2. The Supplier shall ensure that he is aware of all data and circumstances that are relevant for the fulfilment of his contractual duties and that he is also familiar well in advance with our intended use of his deliveries. He shall guarantee that his deliveries include all services necessary for correct, safe and efficient use, that they are suitable for the intended use and that they conform to state-of-the-art scientific and technological standards.
3. The Supplier shall keep us informed concerning all official approvals and notification requirements necessary for the import and use of the delivery items.
4. The Supplier shall continually monitor the quality of his deliveries and services. Modifications to the delivery item require our prior consent. The Supplier shall document in writing when, in what manner and by whom delivery free of defects was ensured for all products delivered to us. These records shall be retained for at least 10 years and handed over to us on demand. Upstream Suppliers should be governed by corresponding obligations.

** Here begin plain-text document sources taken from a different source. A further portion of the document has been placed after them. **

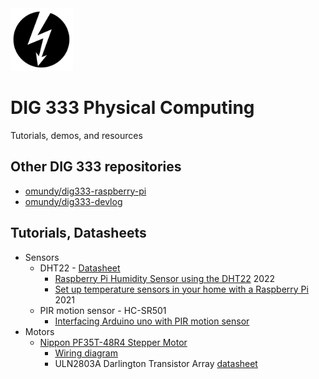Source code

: 

<img width="100" src="assets/img/icons/phys-comp-sq-w-b-clear-512sq.png">


# DIG 333 Physical Computing

Tutorials, demos, and resources



## Other DIG 333 repositories

- [omundy/dig333-raspberry-pi](https://github.com/omundy/dig333-raspberry-pi)
- [omundy/dig333-devlog](https://github.com/omundy/dig333-devlog)




## Tutorials, Datasheets

- Sensors
   - DHT22 - [Datasheet](https://www.sparkfun.com/datasheets/Sensors/Temperature/DHT22.pdf)
      - [Raspberry Pi Humidity Sensor using the DHT22](https://pimylifeup.com/raspberry-pi-humidity-sensor-dht22/) 2022
      - [Set up temperature sensors in your home with a Raspberry Pi](https://opensource.com/article/21/7/temperature-sensors-pi) 2021
    - PIR motion sensor - HC-SR501
      - [Interfacing Arduino uno with PIR motion sensor](https://projecthub.arduino.cc/electronicsfan123/interfacing-arduino-uno-with-pir-motion-sensor-593b6b)
- Motors
  - [Nippon PF35T-48R4 Stepper Motor](https://www.nipponpulse.com/products/Motors/motors-rotary-tin-can-steppers/PF35T-48R4)
    - [Wiring diagram](https://www.nipponpulse.com/assets/files/Nippon%20Pulse%20tin-can%20stepper%20motors%20wiring%20diagrams.pdf)
    - ULN2803A Darlington Transistor Array [datasheet](https://www.ti.com/lit/ds/symlink/uln2803a.pdf?HQS=dis-mous-null-mousermode-dsf-pf-null-wwe&ts=1649243946078)
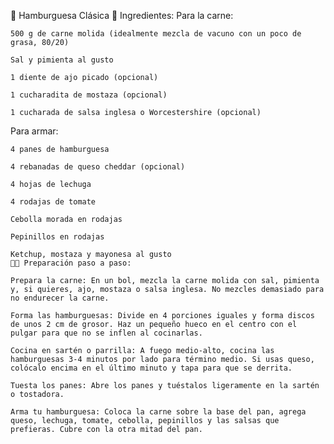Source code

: 🍔 Hamburguesa Clásica
🥩 Ingredientes:
Para la carne:

    500 g de carne molida (idealmente mezcla de vacuno con un poco de grasa, 80/20)

    Sal y pimienta al gusto

    1 diente de ajo picado (opcional)

    1 cucharadita de mostaza (opcional)

    1 cucharada de salsa inglesa o Worcestershire (opcional)

Para armar:

    4 panes de hamburguesa

    4 rebanadas de queso cheddar (opcional)

    4 hojas de lechuga

    4 rodajas de tomate

    Cebolla morada en rodajas

    Pepinillos en rodajas

    Ketchup, mostaza y mayonesa al gusto
    👨‍🍳 Preparación paso a paso:

    Prepara la carne: En un bol, mezcla la carne molida con sal, pimienta y, si quieres, ajo, mostaza o salsa inglesa. No mezcles demasiado para no endurecer la carne.

    Forma las hamburguesas: Divide en 4 porciones iguales y forma discos de unos 2 cm de grosor. Haz un pequeño hueco en el centro con el pulgar para que no se inflen al cocinarlas.

    Cocina en sartén o parrilla: A fuego medio-alto, cocina las hamburguesas 3-4 minutos por lado para término medio. Si usas queso, colócalo encima en el último minuto y tapa para que se derrita.

    Tuesta los panes: Abre los panes y tuéstalos ligeramente en la sartén o tostadora.

    Arma tu hamburguesa: Coloca la carne sobre la base del pan, agrega queso, lechuga, tomate, cebolla, pepinillos y las salsas que prefieras. Cubre con la otra mitad del pan.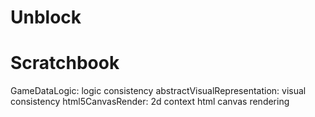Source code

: Unblock
==================

Scratchbook
==================

GameDataLogic: logic consistency
abstractVisualRepresentation: visual consistency
html5CanvasRender: 2d context html canvas rendering
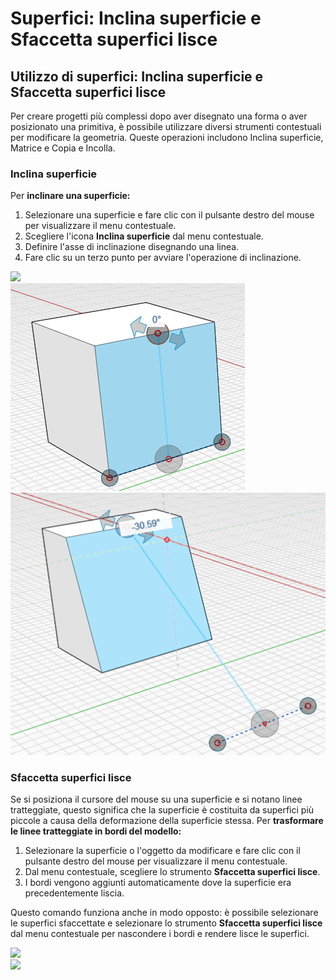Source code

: # Superfici: Inclina superficie e Sfaccetta superfici lisce

## Utilizzo di superfici: Inclina superficie e Sfaccetta superfici lisce

Per creare progetti più complessi dopo aver disegnato una forma o aver posizionato una primitiva, è possibile utilizzare diversi strumenti contestuali per modificare la geometria. Queste operazioni includono Inclina superficie, Matrice e Copia e Incolla.

### Inclina superficie

Per **inclinare una superficie:**

1. Selezionare una superficie e fare clic con il pulsante destro del mouse per visualizzare il menu contestuale.&#x20;
2. Scegliere l'icona **Inclina superficie** dal menu contestuale.
3. Definire l'asse di inclinazione disegnando una linea.&#x20;
4. Fare clic su un terzo punto per avviare l'operazione di inclinazione.

![](<../.gitbook/assets/tilt\_face (1).png>)\
![](../.gitbook/assets/tilt2.png)\
![](../.gitbook/assets/tilt3.png)

### Sfaccetta superfici lisce

Se si posiziona il cursore del mouse su una superficie e si notano linee tratteggiate, questo significa che la superficie è costituita da superfici più piccole a causa della deformazione della superficie stessa. Per **trasformare le linee tratteggiate in bordi del modello:**

1. Selezionare la superficie o l'oggetto da modificare e fare clic con il pulsante destro del mouse per visualizzare il menu contestuale.&#x20;
2. Dal menu contestuale, scegliere lo strumento **Sfaccetta superfici lisce**.&#x20;
3. I bordi vengono aggiunti automaticamente dove la superficie era precedentemente liscia.&#x20;

Questo comando funziona anche in modo opposto: è possibile selezionare le superfici sfaccettate e selezionare lo strumento **Sfaccetta superfici lisce** dal menu contestuale per nascondere i bordi e rendere lisce le superfici.

![](../.gitbook/assets/smooth\_face.png)\
![](../.gitbook/assets/smoothed\_face.png)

XI. Intellectual Property Rights
1. All samples, models, tools, drawings, specifications and other documents furnished by the Company and the Company’s consultants or which the Supplier obtains for us with our financial resources, and copies thereof furnished to the Supplier are and shall remain our property. They are for use solely with respect to the Purchase Order. Such drawings, specifications and other documents are to be returned to the Company at the completion of the PO or earlier termination of the PO/ agreement.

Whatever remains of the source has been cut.